→ **DATASET CONTENT**:
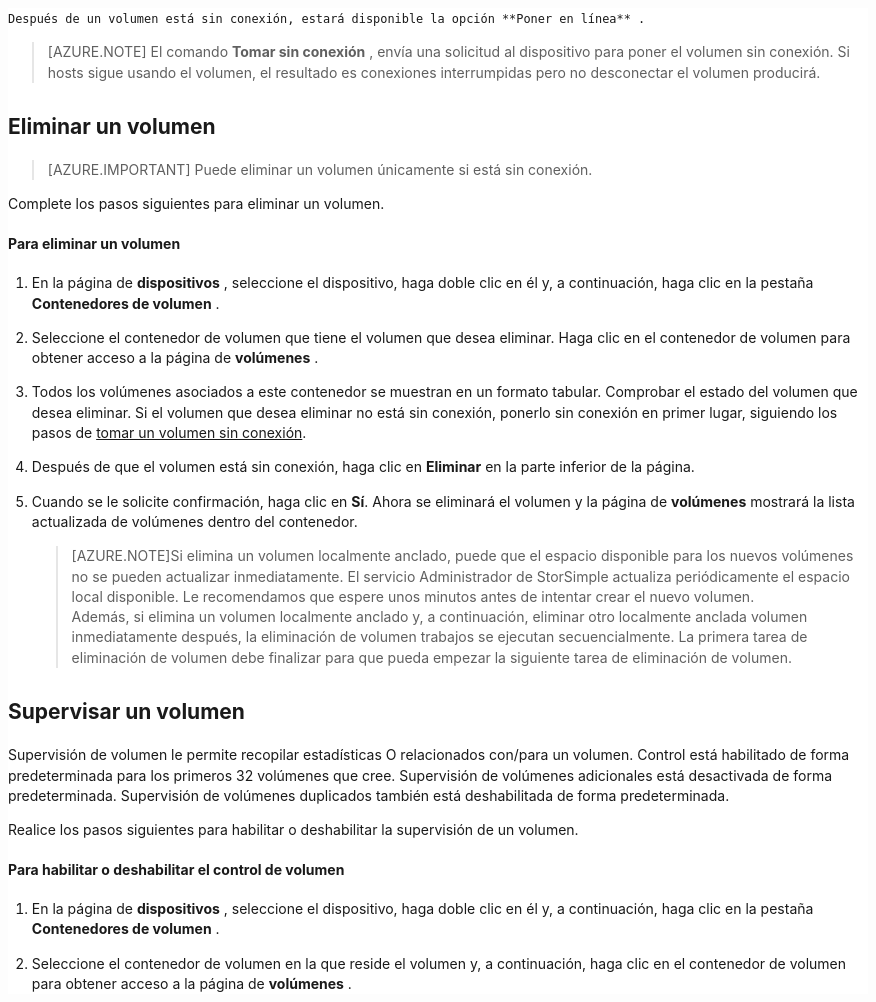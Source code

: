     Después de un volumen está sin conexión, estará disponible la opción **Poner en línea** .

> [AZURE.NOTE] El comando **Tomar sin conexión** , envía una solicitud al dispositivo para poner el volumen sin conexión. Si hosts sigue usando el volumen, el resultado es conexiones interrumpidas pero no desconectar el volumen producirá. 

## <a name="delete-a-volume"></a>Eliminar un volumen

> [AZURE.IMPORTANT] Puede eliminar un volumen únicamente si está sin conexión.

Complete los pasos siguientes para eliminar un volumen.

#### <a name="to-delete-a-volume"></a>Para eliminar un volumen

1. En la página de **dispositivos** , seleccione el dispositivo, haga doble clic en él y, a continuación, haga clic en la pestaña **Contenedores de volumen** .

2. Seleccione el contenedor de volumen que tiene el volumen que desea eliminar. Haga clic en el contenedor de volumen para obtener acceso a la página de **volúmenes** .

3. Todos los volúmenes asociados a este contenedor se muestran en un formato tabular. Comprobar el estado del volumen que desea eliminar. Si el volumen que desea eliminar no está sin conexión, ponerlo sin conexión en primer lugar, siguiendo los pasos de [tomar un volumen sin conexión](#take-a-volume-offline).

4. Después de que el volumen está sin conexión, haga clic en **Eliminar** en la parte inferior de la página.

5. Cuando se le solicite confirmación, haga clic en **Sí**. Ahora se eliminará el volumen y la página de **volúmenes** mostrará la lista actualizada de volúmenes dentro del contenedor.

    >[AZURE.NOTE]Si elimina un volumen localmente anclado, puede que el espacio disponible para los nuevos volúmenes no se pueden actualizar inmediatamente. El servicio Administrador de StorSimple actualiza periódicamente el espacio local disponible. Le recomendamos que espere unos minutos antes de intentar crear el nuevo volumen.<br> Además, si elimina un volumen localmente anclado y, a continuación, eliminar otro localmente anclada volumen inmediatamente después, la eliminación de volumen trabajos se ejecutan secuencialmente. La primera tarea de eliminación de volumen debe finalizar para que pueda empezar la siguiente tarea de eliminación de volumen.
 
## <a name="monitor-a-volume"></a>Supervisar un volumen

Supervisión de volumen le permite recopilar estadísticas O relacionados con/para un volumen. Control está habilitado de forma predeterminada para los primeros 32 volúmenes que cree. Supervisión de volúmenes adicionales está desactivada de forma predeterminada. Supervisión de volúmenes duplicados también está deshabilitada de forma predeterminada.

Realice los pasos siguientes para habilitar o deshabilitar la supervisión de un volumen.

#### <a name="to-enable-or-disable-volume-monitoring"></a>Para habilitar o deshabilitar el control de volumen

1. En la página de **dispositivos** , seleccione el dispositivo, haga doble clic en él y, a continuación, haga clic en la pestaña **Contenedores de volumen** .

2. Seleccione el contenedor de volumen en la que reside el volumen y, a continuación, haga clic en el contenedor de volumen para obtener acceso a la página de **volúmenes** .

→ **INSTRUCTIONS TO FOLLOW**: Lines that hold the word "conexión" are the ones to copy from the entries above.

→ **YOUR SOLUTION**:
:     Después de un volumen está sin conexión, estará disponible la opción **Poner en línea** .
> [AZURE.NOTE] El comando **Tomar sin conexión** , envía una solicitud al dispositivo para poner el volumen sin conexión. Si hosts sigue usando el volumen, el resultado es conexiones interrumpidas pero no desconectar el volumen producirá. 
> [AZURE.IMPORTANT] Puede eliminar un volumen únicamente si está sin conexión.
3. Todos los volúmenes asociados a este contenedor se muestran en un formato tabular. Comprobar el estado del volumen que desea eliminar. Si el volumen que desea eliminar no está sin conexión, ponerlo sin conexión en primer lugar, siguiendo los pasos de [tomar un volumen sin conexión](#take-a-volume-offline).
4. Después de que el volumen está sin conexión, haga clic en **Eliminar** en la parte inferior de la página.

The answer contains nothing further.